Tymczasem pozostają wspomnienia. Autor koncentruje się na losach Howarda. To jemu poświęca najwięcej miejsca. W jego biografii ukazuje wszystkie te dramaty, których nie potrafi już zwerbalizować umierający George. Miłośnik zegarów, który wiecznie je naprawiał, mierzy się z ich zatrzymaniem w domu i jednoczesnym niespokojnym biciem tego własnego, biologicznego. W spadku po ojcu przejął tę specyficzną spostrzegawczość i uważność, dzięki której panował nad tym, nad czym wielu mężczyzn nie może panować. Teraz czeka bezwolny, a to właśnie Howardowi Harding udziela głosu, to on opowie za syna to wszystko, co trudne do opowiedzenia. W historii chorującego na padaczkę mężczyzny, który za wszelką cenę chciał być dobrym ojcem i mężem, widzimy bolesny rozdźwięk między marzeniami a rzeczywistością. Choćby w wyrazistej postaci babki George' a - kobiety, która wyobcowana jako żona i matka skrywała pustkę emocjonalną i bez wahania podjęła decyzję o usunięciu męża z rodziny w momencie, w którym jej zagrażał. Harding portretuje trudne decyzje i trudne wybory. One w różnym stopniu naznaczyły umierającego właśnie George' a, czyniąc jego życie bardziej skomplikowanym.
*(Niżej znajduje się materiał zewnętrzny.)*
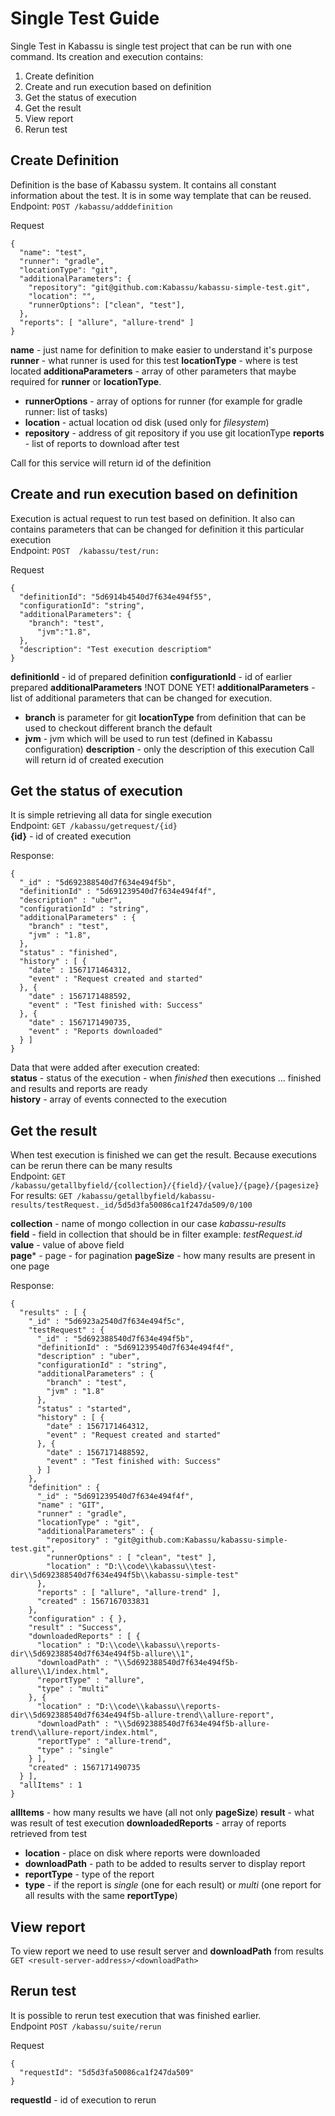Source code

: # Single Test Guide

Single Test in Kabassu is single test project that can be run with one command. Its creation and execution contains:   
1. Create definition
2. Create and run execution based on definition
3. Get the status of execution
4. Get the result
5. View report
6. Rerun test

## Create Definition

Definition is the base of Kabassu system. It contains all constant information about the test. It is in some way template that can be reused.  
Endpoint: ``POST /kabassu/adddefinition`` 

Request 
```
{
  "name": "test",
  "runner": "gradle",
  "locationType": "git",
  "additionalParameters": {
  	"repository": "git@github.com:Kabassu/kabassu-simple-test.git",
  	"location": "",
  	"runnerOptions": ["clean", "test"],
  },
  "reports": [ "allure", "allure-trend" ]
}
```
**name** - just name for definition to make easier to understand it's purpose
**runner** - what runner is used for this test
**locationType** - where is test located
**additionaParameters** - array of other parameters that maybe required for **runner** or **locationType**. 
-  **runnerOptions** - array of options for runner (for example for gradle runner: list of tasks)
-  **location** - actual location od disk (used only for _filesystem_)
-  **repository** - address of git repository if you use git locationType
**reports** - list of reports to download after test

Call for this service will return id of the definition

## Create and run execution based on definition

Execution is actual request to run test based on definition. It also can contains parameters that can be changed for definition it this particular execution   
Endpoint: ``POST  /kabassu/test/run:``   

Request
```
{
  "definitionId": "5d6914b4540d7f634e494f55",
  "configurationId": "string",
  "additionalParameters": {
  	"branch": "test",
  	  "jvm":"1.8",
  },
  "description": "Test execution descriptiom"
}
```
**definitionId** - id of prepared definition
**configurationId** - id of earlier prepared **additionalParameters** !NOT DONE YET!
**additionalParameters** - list of additional parameters that can be changed for execution. 
- **branch** is parameter for git **locationType** from definition that can be used to checkout different branch the default  
- **jvm** - jvm which will be used to run test (defined in Kabassu configuration)
**description** - only the description of this execution
Call will return id of created execution

## Get the status of execution
It is simple retrieving all data for single execution   
Endpoint: ``GET /kabassu/getrequest/{id}``  
**{id}** - id of created execution

Response:  
```
{
  "_id" : "5d692388540d7f634e494f5b",
  "definitionId" : "5d691239540d7f634e494f4f",
  "description" : "uber",
  "configurationId" : "string",
  "additionalParameters" : {
    "branch" : "test",
    "jvm" : "1.8",
  },
  "status" : "finished",
  "history" : [ {
    "date" : 1567171464312,
    "event" : "Request created and started"
  }, {
    "date" : 1567171488592,
    "event" : "Test finished with: Success"
  }, {
    "date" : 1567171490735,
    "event" : "Reports downloaded"
  } ]
}
``` 
Data that were added after execution created:  
**status** - status of the execution - when _finished_ then executions ... finished and results and reports are ready   
**history** - array of events connected to the execution

## Get the result

When test execution is finished we can get the result. Because executions can be rerun there can be many results   
Endpoint: ``GET /kabassu/getallbyfield/{collection}/{field}/{value}/{page}/{pagesize}``  
For results: ``GET /kabassu/getallbyfield/kabassu-results/testRequest._id/5d5d3fa50086ca1f247da509/0/100``

**collection** - name of mongo collection in our case _kabassu-results_   
**field** - field in collection that should be in filter example: _testRequest.id_   
**value** - value of above field   
**page*** - page - for pagination
**pageSize** - how many results are present in one page

Response:
```
{
  "results" : [ {
    "_id" : "5d6923a2540d7f634e494f5c",
    "testRequest" : {
      "_id" : "5d692388540d7f634e494f5b",
      "definitionId" : "5d691239540d7f634e494f4f",
      "description" : "uber",
      "configurationId" : "string",
      "additionalParameters" : {
        "branch" : "test",
        "jvm" : "1.8"
      },
      "status" : "started",
      "history" : [ {
        "date" : 1567171464312,
        "event" : "Request created and started"
      }, {
        "date" : 1567171488592,
        "event" : "Test finished with: Success"
      } ]
    },
    "definition" : {
      "_id" : "5d691239540d7f634e494f4f",
      "name" : "GIT",
      "runner" : "gradle",
      "locationType" : "git",
      "additionalParameters" : {
        "repository" : "git@github.com:Kabassu/kabassu-simple-test.git",
        "runnerOptions" : [ "clean", "test" ],
        "location" : "D:\\code\\kabassu\\test-dir\\5d692388540d7f634e494f5b\\kabassu-simple-test"
      },
      "reports" : [ "allure", "allure-trend" ],
      "created" : 1567167033831
    },
    "configuration" : { },
    "result" : "Success",
    "downloadedReports" : [ {
      "location" : "D:\\code\\kabassu\\reports-dir\\5d692388540d7f634e494f5b-allure\\1",
      "downloadPath" : "\\5d692388540d7f634e494f5b-allure\\1/index.html",
      "reportType" : "allure",
      "type" : "multi"
    }, {
      "location" : "D:\\code\\kabassu\\reports-dir\\5d692388540d7f634e494f5b-allure-trend\\allure-report",
      "downloadPath" : "\\5d692388540d7f634e494f5b-allure-trend\\allure-report/index.html",
      "reportType" : "allure-trend",
      "type" : "single"
    } ],
    "created" : 1567171490735
  } ],
  "allItems" : 1
}
```

**allItems** - how many results we have (all not only **pageSize**)
**result** - what was result of test execution
**downloadedReports** - array of reports retrieved from test
- **location** - place on disk where reports were downloaded
- **downloadPath** - path to be added to results server to display report
- **reportType** - type of the report
- **type** - if the report is _single_ (one for each result) or _multi_ (one report for all results with the same **reportType**)  

## View report

To view report we need to use result server and **downloadPath** from results   
``GET <result-server-address>/<downloadPath>``

## Rerun test

It is possible to rerun test execution that was finished earlier.  
Endpoint ``POST /kabassu/suite/rerun``  

Request
```
{
  "requestId": "5d5d3fa50086ca1f247da509"
}
```
**requestId** - id of execution to rerun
"Majsterka" jest przejmującą rozprawą o życiowym fatalizmie i o tym, że nie mamy wpływu na wiele zdarzeń, niekoniecznie także mamy wpływ na własne życie w kształcie, o jakim dla niego byśmy marzyli. Harding pisze o różnego rodzaju ucieczkach, ale sygnalizowany eskapizm jest metodą zagłuszenia wyrzutów sumienia, która działa tylko na chwilę. Skomplikowany świat relacji rujnuje wskazana już osobność będąca jednocześnie manifestem buntu. Mężczyźni w tej prozie żyją w stadach, ale nie potrafią się swymi stadami zaopiekować. Pojawiają się momenty, w których gaśnie ich umysł, zawodzi zdrowy rozsądek, a George na łożu śmierci to taki tragiczny niemy bohater ze zużytym ciałem i szamoczącym się do końca umysłem. Paul Harding tworzy metaforę rozpadu i na jej bazie analizuje życiorysy, które uległy rozpadowi. To książka bardzo melancholijna, ale też okrutnie bezpośrednia. Elegijny ton i autorska wrażliwość czynią z "Majsterki" małe literackie arcydzieło. Kameralne, a przecież symbolicznie tak wieloznaczne. Dla każdego, bo o przeznaczeniu, które z siebie wypieramy.